◆ Input records:
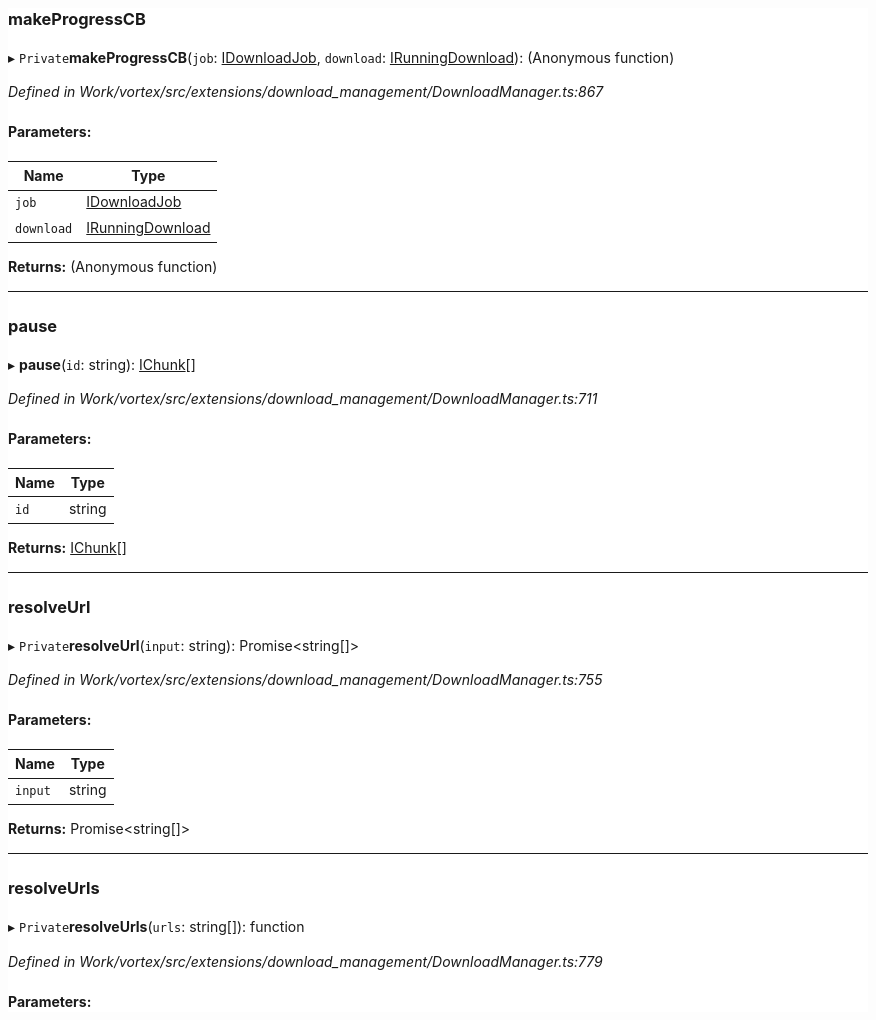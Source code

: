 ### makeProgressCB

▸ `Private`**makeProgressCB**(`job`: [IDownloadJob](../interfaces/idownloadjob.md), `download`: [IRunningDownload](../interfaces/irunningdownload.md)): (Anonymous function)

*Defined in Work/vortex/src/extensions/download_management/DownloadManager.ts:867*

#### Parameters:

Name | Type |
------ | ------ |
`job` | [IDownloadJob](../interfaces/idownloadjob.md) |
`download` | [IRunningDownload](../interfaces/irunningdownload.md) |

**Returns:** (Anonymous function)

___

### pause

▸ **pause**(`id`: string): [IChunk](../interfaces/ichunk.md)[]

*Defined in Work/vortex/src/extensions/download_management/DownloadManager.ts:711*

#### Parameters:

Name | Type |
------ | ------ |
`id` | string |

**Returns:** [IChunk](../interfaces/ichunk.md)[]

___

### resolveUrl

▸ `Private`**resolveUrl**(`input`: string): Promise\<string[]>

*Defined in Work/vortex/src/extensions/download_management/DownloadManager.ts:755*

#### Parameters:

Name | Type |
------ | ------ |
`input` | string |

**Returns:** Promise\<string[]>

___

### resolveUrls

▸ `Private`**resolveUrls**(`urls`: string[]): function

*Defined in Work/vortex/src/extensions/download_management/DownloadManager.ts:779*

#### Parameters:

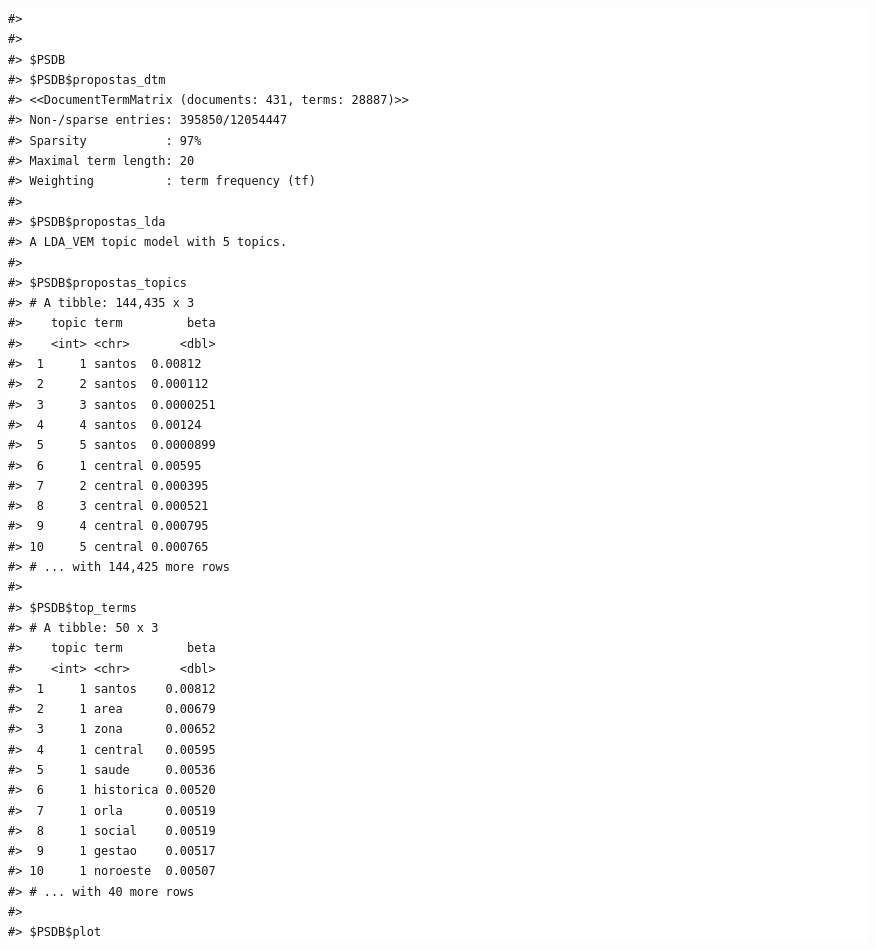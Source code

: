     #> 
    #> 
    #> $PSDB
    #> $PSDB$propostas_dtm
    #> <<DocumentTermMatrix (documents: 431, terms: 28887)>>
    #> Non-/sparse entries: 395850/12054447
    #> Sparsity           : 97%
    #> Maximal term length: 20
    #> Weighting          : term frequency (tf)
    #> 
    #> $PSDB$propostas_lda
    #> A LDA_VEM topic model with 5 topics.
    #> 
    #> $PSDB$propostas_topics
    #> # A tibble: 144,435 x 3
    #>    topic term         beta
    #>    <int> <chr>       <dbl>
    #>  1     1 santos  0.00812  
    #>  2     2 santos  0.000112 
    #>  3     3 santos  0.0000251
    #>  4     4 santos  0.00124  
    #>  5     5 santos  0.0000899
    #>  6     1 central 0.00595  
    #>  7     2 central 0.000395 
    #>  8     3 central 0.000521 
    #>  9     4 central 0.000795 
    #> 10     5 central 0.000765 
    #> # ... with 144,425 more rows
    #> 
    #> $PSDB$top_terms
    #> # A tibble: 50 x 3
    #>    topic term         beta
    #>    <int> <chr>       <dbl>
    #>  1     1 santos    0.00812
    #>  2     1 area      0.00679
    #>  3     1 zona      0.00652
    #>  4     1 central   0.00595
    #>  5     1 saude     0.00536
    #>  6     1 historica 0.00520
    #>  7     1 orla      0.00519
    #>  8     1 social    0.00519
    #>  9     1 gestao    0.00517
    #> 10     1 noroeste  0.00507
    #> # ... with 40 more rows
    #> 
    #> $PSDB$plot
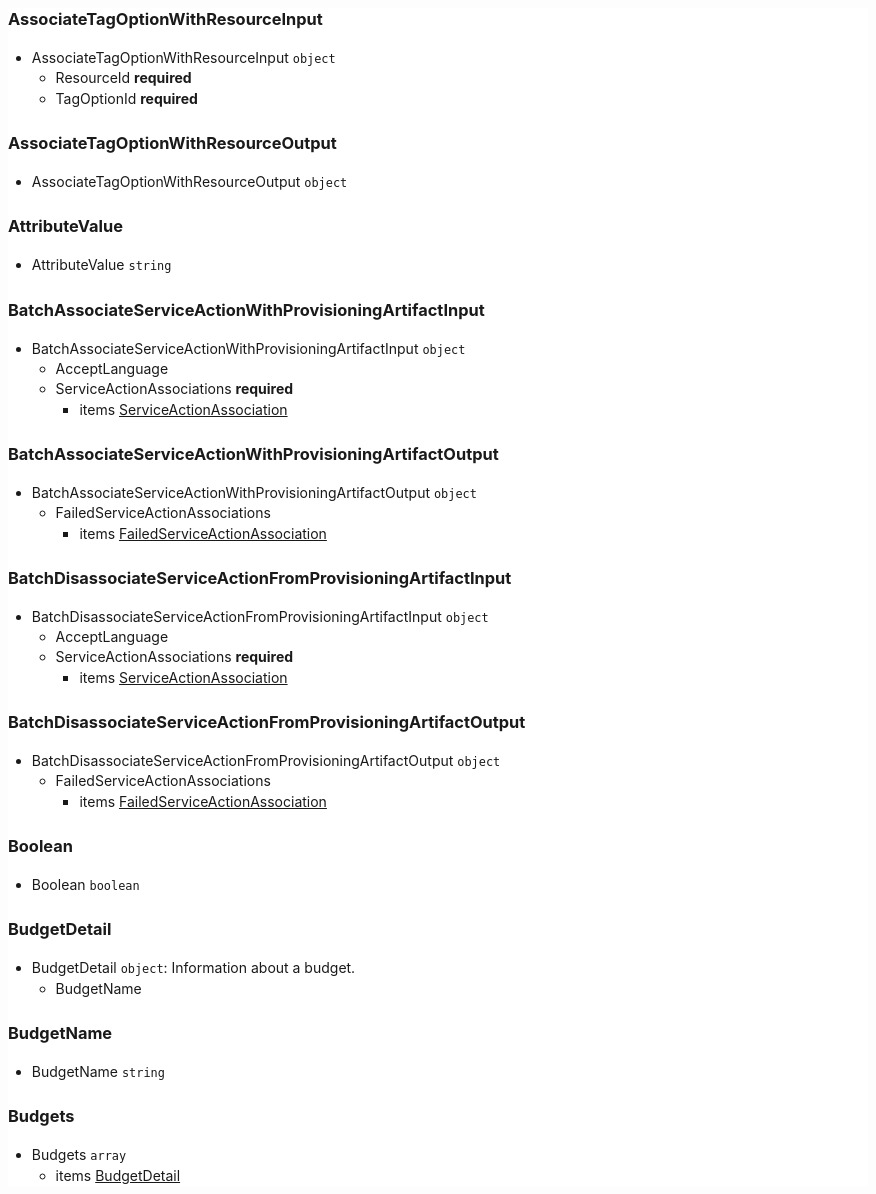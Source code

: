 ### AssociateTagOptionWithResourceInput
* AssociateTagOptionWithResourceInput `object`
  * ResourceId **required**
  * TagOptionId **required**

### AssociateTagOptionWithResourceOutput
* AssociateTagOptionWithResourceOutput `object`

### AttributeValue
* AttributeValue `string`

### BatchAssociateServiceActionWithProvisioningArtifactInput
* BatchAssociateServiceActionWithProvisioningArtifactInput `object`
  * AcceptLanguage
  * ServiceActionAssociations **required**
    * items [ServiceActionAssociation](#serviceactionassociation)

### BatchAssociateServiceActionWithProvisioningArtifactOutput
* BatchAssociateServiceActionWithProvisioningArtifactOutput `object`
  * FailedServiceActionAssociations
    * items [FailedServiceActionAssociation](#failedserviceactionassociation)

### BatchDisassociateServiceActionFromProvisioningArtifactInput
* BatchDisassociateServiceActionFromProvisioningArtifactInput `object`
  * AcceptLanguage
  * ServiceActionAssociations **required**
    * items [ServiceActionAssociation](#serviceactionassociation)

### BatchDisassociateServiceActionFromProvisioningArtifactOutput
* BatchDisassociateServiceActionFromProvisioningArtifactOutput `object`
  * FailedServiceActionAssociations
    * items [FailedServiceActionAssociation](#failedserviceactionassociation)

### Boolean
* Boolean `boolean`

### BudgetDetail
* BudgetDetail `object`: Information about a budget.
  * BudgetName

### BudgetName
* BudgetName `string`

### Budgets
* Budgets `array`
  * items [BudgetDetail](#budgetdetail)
...
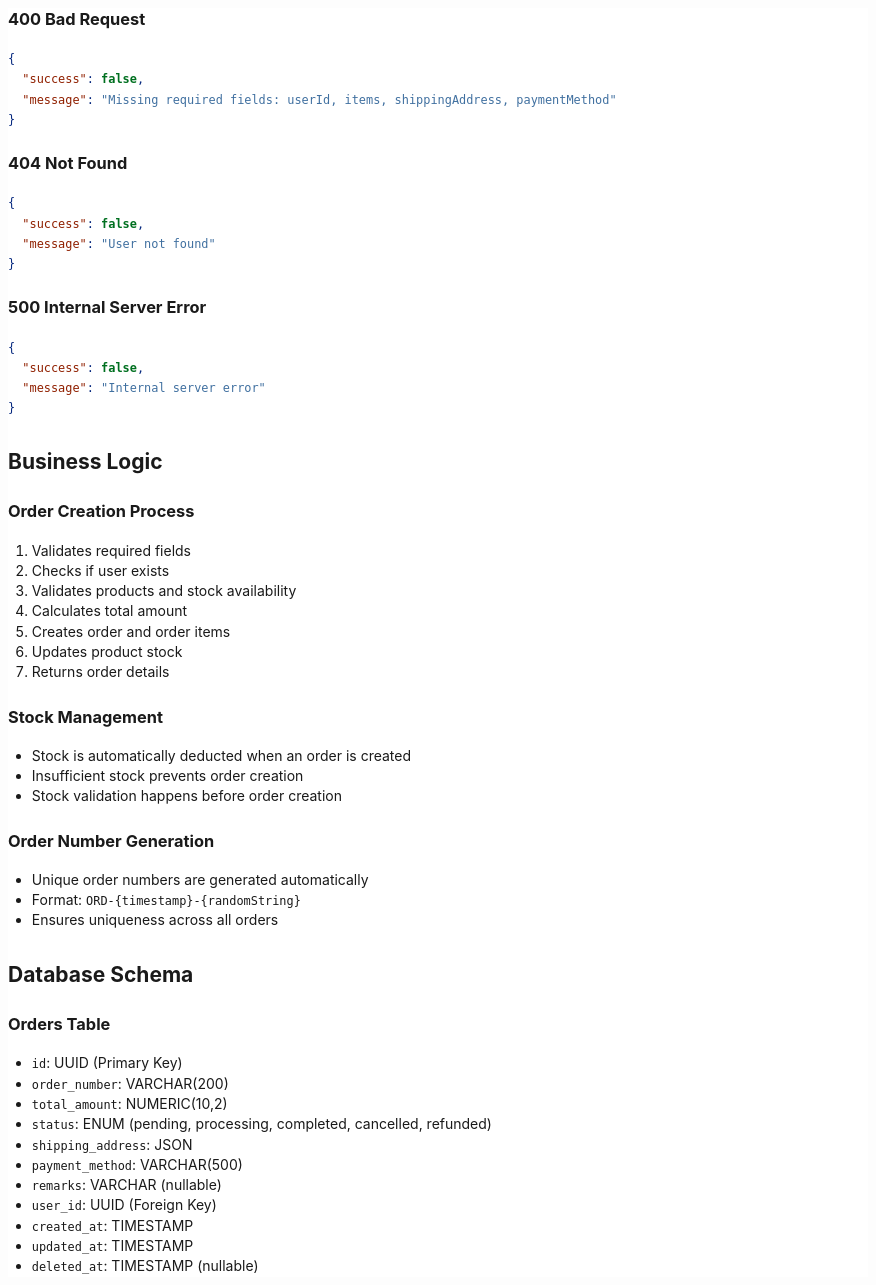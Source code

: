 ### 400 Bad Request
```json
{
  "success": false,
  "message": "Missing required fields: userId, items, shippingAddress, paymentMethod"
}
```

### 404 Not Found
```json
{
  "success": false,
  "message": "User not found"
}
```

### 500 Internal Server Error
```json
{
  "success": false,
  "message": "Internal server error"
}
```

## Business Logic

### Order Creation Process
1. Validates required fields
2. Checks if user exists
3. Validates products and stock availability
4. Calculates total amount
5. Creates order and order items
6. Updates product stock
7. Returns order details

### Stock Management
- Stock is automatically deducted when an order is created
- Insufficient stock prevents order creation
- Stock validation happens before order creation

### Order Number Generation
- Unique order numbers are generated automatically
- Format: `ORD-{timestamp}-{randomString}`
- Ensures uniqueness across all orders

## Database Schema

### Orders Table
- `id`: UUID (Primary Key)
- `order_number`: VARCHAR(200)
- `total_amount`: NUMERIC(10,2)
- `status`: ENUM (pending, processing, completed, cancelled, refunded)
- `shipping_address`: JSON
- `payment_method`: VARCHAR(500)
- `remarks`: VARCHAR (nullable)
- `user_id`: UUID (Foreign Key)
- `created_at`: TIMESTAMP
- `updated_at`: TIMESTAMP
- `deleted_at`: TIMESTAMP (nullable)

◆ Task goal: Copy out all lines above that include the string "PSDB".

◆ Answer box:
    #> $PSDB
    #> $PSDB$propostas_dtm
    #> $PSDB$propostas_lda
    #> $PSDB$propostas_topics
    #> $PSDB$top_terms
    #> $PSDB$plot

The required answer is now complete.